▶ **Exercise requirements**
Could you return the data that follows exactly, minus the images?

(Records for processing begins)

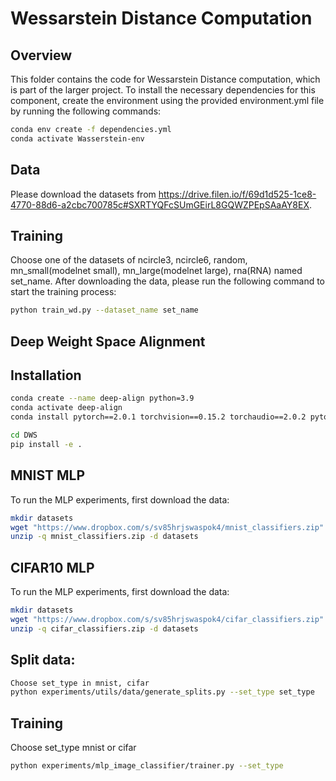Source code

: # Wessarstein Distance Computation

## Overview
This folder contains the code for Wessarstein Distance computation, which is part of the larger project. To install the necessary dependencies for this component, create the environment using the provided environment.yml file by running the following commands:

```bash
conda env create -f dependencies.yml
conda activate Wasserstein-env
```
## Data
Please download the datasets from https://drive.filen.io/f/69d1d525-1ce8-4770-88d6-a2cbc700785c#SXRTYQFcSUmGEirL8GQWZPEpSAaAY8EX.
## Training
Choose one of the datasets of ncircle3, ncircle6, random, mn_small(modelnet small), mn_large(modelnet large), rna(RNA) named set_name.
After downloading the data, please run the following command to start the training process:
```bash
python train_wd.py --dataset_name set_name
```
## Deep Weight Space Alignment
## Installation
```bash
conda create --name deep-align python=3.9
conda activate deep-align
conda install pytorch==2.0.1 torchvision==0.15.2 torchaudio==2.0.2 pytorch-cuda=11.7 -c pytorch -c nvidia

cd DWS
pip install -e .
```

## MNIST MLP
To run the MLP experiments, first download the data:
```bash
mkdir datasets
wget "https://www.dropbox.com/s/sv85hrjswaspok4/mnist_classifiers.zip"
unzip -q mnist_classifiers.zip -d datasets
```
## CIFAR10 MLP
To run the MLP experiments, first download the data:
```bash
mkdir datasets
wget "https://www.dropbox.com/s/sv85hrjswaspok4/cifar_classifiers.zip"
unzip -q cifar_classifiers.zip -d datasets
```
## Split data:
```bash
Choose set_type in mnist, cifar 
python experiments/utils/data/generate_splits.py --set_type set_type
```
## Training
Choose set_type mnist or cifar
```bash
python experiments/mlp_image_classifier/trainer.py --set_type
```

(Records for processing ends)

▶ **Solution to this exercise**
Source code

: # Wessarstein Distance Computation

## Overview
This folder contains the code for Wessarstein Distance computation, which is part of the larger project. To install the necessary dependencies for this component, create the environment using the provided environment.yml file by running the following commands:

```bash
conda env create -f dependencies.yml
conda activate Wasserstein-env
```
## Data
Please download the datasets from https://drive.filen.io/f/69d1d525-1ce8-4770-88d6-a2cbc700785c#SXRTYQFcSUmGEirL8GQWZPEpSAaAY8EX.
## Training
Choose one of the datasets of ncircle3, ncircle6, random, mn_small(modelnet small), mn_large(modelnet large), rna(RNA) named set_name.
After downloading the data, please run the following command to start the training process:
```bash
python train_wd.py --dataset_name set_name
```
## Deep Weight Space Alignment
## Installation
```bash
conda create --name deep-align python=3.9
conda activate deep-align
conda install pytorch==2.0.1 torchvision==0.15.2 torchaudio==2.0.2 pytorch-cuda=11.7 -c pytorch -c nvidia

cd DWS
pip install -e .
```

## MNIST MLP
To run the MLP experiments, first download the data:
```bash
mkdir datasets
wget "https://www.dropbox.com/s/sv85hrjswaspok4/mnist_classifiers.zip"
unzip -q mnist_classifiers.zip -d datasets
```
## CIFAR10 MLP
To run the MLP experiments, first download the data:
```bash
mkdir datasets
wget "https://www.dropbox.com/s/sv85hrjswaspok4/cifar_classifiers.zip"
unzip -q cifar_classifiers.zip -d datasets
```
## Split data:
```bash
Choose set_type in mnist, cifar 
python experiments/utils/data/generate_splits.py --set_type set_type
```
## Training
Choose set_type mnist or cifar
```bash
python experiments/mlp_image_classifier/trainer.py --set_type
```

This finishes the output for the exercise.